Pastora “das ruas”, ela é uma das entrevistadas pela Periferia em Movimento na série de entrevistas que busca mostrar a compreensão de pessoas periféricas sobre política, território, religião e identidade. Assista abaixo:
“Na minha casa sempre fizemos política e não tinha nome, mas falávamos na minha casa que era uma mesa de negociação. O que é mesa de negociação? É organização. É política. E aí foi de dentro pra fora, foi dentro da minha casa, com uma mulher preta, solo e que trouxe isso pra dentro da minha casa. E a partir daí veio Bárbara, minha filha, com força porque é jovem organizando e mostrando pra mim: ‘mamãe, é isso. O que nós fazemos chama-se isso’”, diz Mara.
Recentemente, a equipe da Periferia em Movimento esteve nas proximidades do Terminal Grajaú para conversar a respeito do assunto de maneira espontânea com a população local. Confira aqui.
“Eu nunca vou negar a minha fé, nunca vou deixar de dizer quem eu sou. Que eu sou pastora, que sou Mara Luiza, que eu circulo em muitos lugares, que estou em muitos lugares e vou estar em muitos lugares. Eu quero que o nosso povo comprometido esteja dentro dos lugares”, diz.
Fé e visão de mundo
Mara é uma pessoa que se identifica enquanto cristã e pastora, mas não se coloca dentro de nenhuma caixinha da religiosidade, deixando claro que sua missão é espalhar o amor e transformar vidas a partir disso.

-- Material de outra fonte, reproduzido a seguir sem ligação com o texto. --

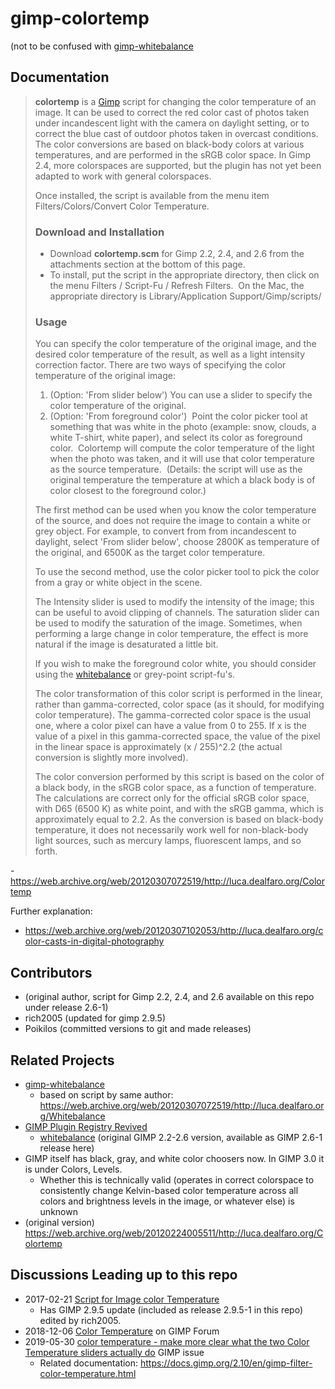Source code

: # gimp-colortemp
(not to be confused with [gimp-whitebalance](https://github.com/Hierosoft/gimp-whitebalance)

## Documentation
> **colortemp** is a [Gimp](https://web.archive.org/web/20120307072519/http://spip.dealfaro.com/home/code/www.gimp.org) script for changing the color temperature of an image. It can be used to correct the red color cast of photos taken under incandescent light with the camera on daylight setting, or to correct the blue cast of outdoor photos taken in overcast conditions. The color conversions are based on black-body colors at various temperatures, and are performed in the sRGB color space. In Gimp 2.4, more colorspaces are supported, but the plugin has not yet been adapted to work with general colorspaces.
> 
> Once installed, the script is available from the menu item Filters/Colors/Convert Color Temperature.
> 
> ### Download and Installation  
> 
> -   Download **colortemp.scm** for Gimp 2.2, 2.4, and 2.6 from the attachments section at the bottom of this page.  
> -   To install, put the script in the appropriate directory, then click on the menu Filters / Script-Fu / Refresh Filters.  On the Mac, the appropriate directory is Library/Application Support/Gimp/scripts/  
>     
> 
> ### Usage
> 
> You can specify the color temperature of the original image, and the desired color temperature of the result, as well as a light intensity correction factor. There are two ways of specifying the color temperature of the original image:
> 
> 1.  (Option: 'From slider below') You can use a slider to specify the color temperature of the original.
> 2.  (Option: 'From foreground color')  Point the color picker tool at something that was white in the photo (example: snow, clouds, a white T-shirt, white paper), and select its color as foreground color.  Colortemp will compute the color temperature of the light when the photo was taken, and it will use that color temperature as the source temperature.  (Details: the script will use as the original temperature the temperature at which a black body is of color closest to the foreground color.)
> 
> The first method can be used when you know the color temperature of the source, and does not require the image to contain a white or grey object. For example, to convert from from incandescent to daylight, select 'From slider below', choose 2800K as temperature of the original, and 6500K as the target color temperature.
> 
> To use the second method, use the color picker tool to pick the color from a gray or white object in the scene.
> 
> The Intensity slider is used to modify the intensity of the image; this can be useful to avoid clipping of channels. The saturation slider can be used to modify the saturation of the image. Sometimes, when performing a large change in color temperature, the effect is more natural if the image is desaturated a little bit.
> 
> If you wish to make the foreground color white, you should consider using the [whitebalance](https://web.archive.org/web/20120307072519/http://luca.dealfaro.org/Whitebalance) or grey-point script-fu's.
> 
> The color transformation of this color script is performed in the linear, rather than gamma-corrected, color space (as it should, for modifying color temperature). The gamma-corrected color space is the usual one, where a color pixel can have a value from 0 to 255. If x is the value of a pixel in this gamma-corrected space, the value of the pixel in the linear space is approximately (x / 255)^2.2 (the actual conversion is slightly more involved).
> 
> The color conversion performed by this script is based on the color of a black body, in the sRGB color space, as a function of temperature. The calculations are correct only for the official sRGB color space, with D65 (6500 K) as white point, and with the sRGB gamma, which is approximately equal to 2.2. As the conversion is based on black-body temperature, it does not necessarily work well for non-black-body light sources, such as mercury lamps, fluorescent lamps, and so forth.

-<https://web.archive.org/web/20120307072519/http://luca.dealfaro.org/Colortemp>

Further explanation:
- <https://web.archive.org/web/20120307102053/http://luca.dealfaro.org/color-casts-in-digital-photography>

## Contributors
- (original author, script for Gimp 2.2, 2.4, and 2.6 available on this repo under release 2.6-1)
- rich2005 (updated for gimp 2.9.5)
- Poikilos (committed versions to git and made releases)


## Related Projects
- [gimp-whitebalance](https://github.com/Hierosoft/gimp-whitebalance)
  - based on script by same author: https://web.archive.org/web/20120307072519/http://luca.dealfaro.org/Whitebalance
- [GIMP Plugin Registry Revived](https://dodoledev.github.io/registry.gimp.org_revived)
  - [whitebalance](https://dodoledev.github.io/registry.gimp.org_revived/node/72.html) (original GIMP 2.2-2.6 version, available as GIMP 2.6-1 release here)
- GIMP itself has black, gray, and white color choosers now. In GIMP 3.0 it is under Colors, Levels.
  - Whether this is technically valid (operates in correct colorspace to consistently change Kelvin-based color temperature across all colors and brightness levels in the image, or whatever else) is unknown
- (original version) https://web.archive.org/web/20120224005511/http://luca.dealfaro.org/Colortemp


## Discussions Leading up to this repo
- 2017-02-21 [Script for Image color Temperature](https://www.gimp-forum.net/Thread-Script-for-Image-color-Temperature?pid=1304#pid1304)
  - Has GIMP 2.9.5 update (included as release 2.9.5-1 in this repo) edited by rich2005.
- 2018-12-06 [Color Temperature](https://www.gimp-forum.net/Thread-Color-Temperature) on GIMP Forum
- 2019-05-30 [color temperature - make more clear what the two Color Temperature sliders actually do](https://gitlab.gnome.org/GNOME/gimp/-/issues/3440) GIMP issue
  - Related documentation: <https://docs.gimp.org/2.10/en/gimp-filter-color-temperature.html>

“Eu cuido de vidas pelo Projeto Atalaia, mas eu não tenho um templo. Hoje, se você me perguntar ‘qual a igreja que você é?’, eu vou dizer que não sou igreja, eu sou Jesus. Eu levo Jesus pra fora, eu levo Jesus pras vidas, eu quero cuidar de vidas, eu quero curar vidas. Se for religião, é essa a religião que eu cultuo. Levar Jesus para a cura de outras pessoas”, conta.
Mara conta que, apesar de ser cristã e desejar que pessoas com o mesmo pensamento ocupem cargos de liderança política, o principal é que pessoas verdadeiramente comprometidas com o bem estar social estejam nesses espaços.
Independente do credo, ela acredita que só assim é possível promover mudanças significativas na sociedade em vez de perpetuar as práticas vigentes de genocídio de corpos marginalizados.
“Obviamente como cristã, quero que mais pessoas cristãs estejam dentro da política. Mas pessoas sérias, assim como poder ser católicos, candomblecistas… Pessoas sérias, que estejam dentro do lugar para mudar, porque são pessoas que têm o poder de decisão, que estão com a caneta a mão para mudar a história da sua vida, da minha vida, das nossas vidas”, pontua.
Estado X Nós por nós
Mara faz um trabalho específico de auxílio na recuperação de pessoas adictas que estão em situação de rua no Grajaú. De forma independente, ela e seu marido Paulo oferecem alimento, vestimenta, kit de higiene pessoal, um lar e, sobretudo, afeto e humanidade.
“Nosso ministério é a rua. Então a gente entende bem desse lugar, da rua. As pessoas são atropeladas, não são vistas. O mundo passa por cima de uma pessoa que tá passando por uma situação sem enxergar aquela pessoa. Eu não estou falando de dar um prato de comida, eu estou falando de um abraço. Eu vejo que o poder público e suas ações poderiam ser de mais escuta, das pessoas ouvirem mais as outras”, fala Mara.
O Projeto Atalaia não conta com apoio de qualquer política pública, sendo uma iniciativa popular que sobrevive a partir de doações e já atendeu 495 pessoas.
A falta de incentivo a ações sociais como essa, que resgatam a humanidade de pessoas invisibilizadas pelo próprio sistema, revoltam a entrevistada.
“É ‘nóis por nóis’, e os amigos que ajudam e acreditam na gente. É possível você fazer. Obviamente, se você tem uma ajuda do governo, uma ajuda do sistema, você faz mais. Eu e meu marido Paulo não conseguimos fazer mais porque a gente não tem verba, isso custa para fazer (…) O governo não sabe fazer isso não, viu? Quem sabe é quem tem amor. Não é uma coisa maquinada, é uma coisa do amor”, conclui.